If you have a guest interview coming up, don't overlook preparing for your appearance. Even if you’re simply going to be asked about things you already know or are an expert in, every guest appearance requires prep. There are more than 700,000 podcasts out there in English, and every one of them might require different prep work.

Many podcasts rely on an interview format and the first thing you can do to prepare is to listen.

It’s a good idea to listen to a minimum of two episodes of the podcast you’ll be appearing on. You’ll get an idea of the rhythm, the style, and the cadence of the podcast and its host. This alone can tell you a wealth of information about what to expect. This also provides you a heads up of what kind of tone to take yourself, whether it’s uber-professional or a little more laid-back.

Get Ready to Guest Star

Listening to a podcast will let you know if there are any recurring “bits” that the show uses. For example, some podcasters might ask the same set of questions to every single guest. Others might have advertising segments that the guest might participate in.

Even if you aren’t expected to participate in set segments, it helps to prepare for your own episode. The fewer surprises for the guest, the better. 
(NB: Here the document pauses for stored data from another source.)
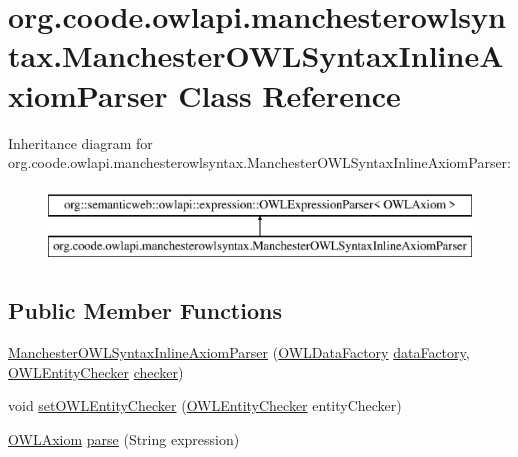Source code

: \hypertarget{classorg_1_1coode_1_1owlapi_1_1manchesterowlsyntax_1_1_manchester_o_w_l_syntax_inline_axiom_parser}{\section{org.\-coode.\-owlapi.\-manchesterowlsyntax.\-Manchester\-O\-W\-L\-Syntax\-Inline\-Axiom\-Parser Class Reference}
\label{classorg_1_1coode_1_1owlapi_1_1manchesterowlsyntax_1_1_manchester_o_w_l_syntax_inline_axiom_parser}
}
Inheritance diagram for org.\-coode.\-owlapi.\-manchesterowlsyntax.\-Manchester\-O\-W\-L\-Syntax\-Inline\-Axiom\-Parser\-:\begin{figure}[H]
\begin{center}
\leavevmode
\includegraphics[height=2.000000cm]{classorg_1_1coode_1_1owlapi_1_1manchesterowlsyntax_1_1_manchester_o_w_l_syntax_inline_axiom_parser}
\end{center}
\end{figure}
\subsection*{Public Member Functions}
\begin{DoxyCompactItemize}
\item 
\hyperlink{classorg_1_1coode_1_1owlapi_1_1manchesterowlsyntax_1_1_manchester_o_w_l_syntax_inline_axiom_parser_a78031e7e8bbf16ecbc33141af4e06d7d}{Manchester\-O\-W\-L\-Syntax\-Inline\-Axiom\-Parser} (\hyperlink{interfaceorg_1_1semanticweb_1_1owlapi_1_1model_1_1_o_w_l_data_factory}{O\-W\-L\-Data\-Factory} \hyperlink{classorg_1_1coode_1_1owlapi_1_1manchesterowlsyntax_1_1_manchester_o_w_l_syntax_inline_axiom_parser_add48cc53177673001a4f3becee83d679}{data\-Factory}, \hyperlink{interfaceorg_1_1semanticweb_1_1owlapi_1_1expression_1_1_o_w_l_entity_checker}{O\-W\-L\-Entity\-Checker} \hyperlink{classorg_1_1coode_1_1owlapi_1_1manchesterowlsyntax_1_1_manchester_o_w_l_syntax_inline_axiom_parser_ae5d59c1147b4c9f1dc1dfca067f4992e}{checker})
\item 
void \hyperlink{classorg_1_1coode_1_1owlapi_1_1manchesterowlsyntax_1_1_manchester_o_w_l_syntax_inline_axiom_parser_accc924e518bfee93131fb03d4e02c188}{set\-O\-W\-L\-Entity\-Checker} (\hyperlink{interfaceorg_1_1semanticweb_1_1owlapi_1_1expression_1_1_o_w_l_entity_checker}{O\-W\-L\-Entity\-Checker} entity\-Checker)
\item 
\hyperlink{interfaceorg_1_1semanticweb_1_1owlapi_1_1model_1_1_o_w_l_axiom}{O\-W\-L\-Axiom} \hyperlink{classorg_1_1coode_1_1owlapi_1_1manchesterowlsyntax_1_1_manchester_o_w_l_syntax_inline_axiom_parser_a7de1b68e65092303bbad69e0edecf2f5}{parse} (String expression)
\end{DoxyCompactItemize}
Another way to get a feel for the podcast is to check out the reviews. Some of the best places to find these are on iTunes or Chartable.

Rather than seeing exactly how many stars the podcast got, use this as a way to gauge the audience. What are some recurring themes that they like or don’t like about the show? What do they want to see more of? What do they wish was there that you can provide?

Maximize Your Time as a Guest

As you listen to a few episodes and take a look at the reviews, write down a profile of who the typical listener is. Why do they listen to this particular podcast instead of the hundreds of thousands of others out there? This will help in the preparation of at least three stories that you can have at the ready.

This is what hosts are really looking for—stories that engage. Storytelling is a natural part of the human spirit, but that doesn’t mean it naturally comes easy to everyone. Choose and craft stories that are true, relevant, and have the basic arc of a beginning, middle (climax), and end.

Of course, if the host provides podcasting prep, do it! This might be a pre-show questionnaire or a pre-interview with producers. Make sure to do everything that’s asked in a timely manner and put just as much effort into the requisite prep work as the episode itself.

It will help the producers and host optimize the interview and sets you up for a good relationship beforehand. There’s nothing worse than a podcast that’s ill-prepared and in an already hostile environment thanks to someone not doing their tasks.

During the Podcast

Now that you’ve done your prep work, are there any last-minute tips to make the show go as smooth as possible? Yes!

Focus on keeping your answers concise. Most shows are under one hour and there needs to be time for those stories you prepped.

Also, use your host’s name. This helps to warm up the relationship and make the podcast sound more conversational. If you can, refer to previous episodes (the host will love you!) and have a final, short call to action for the listeners including where they can find you and contact you.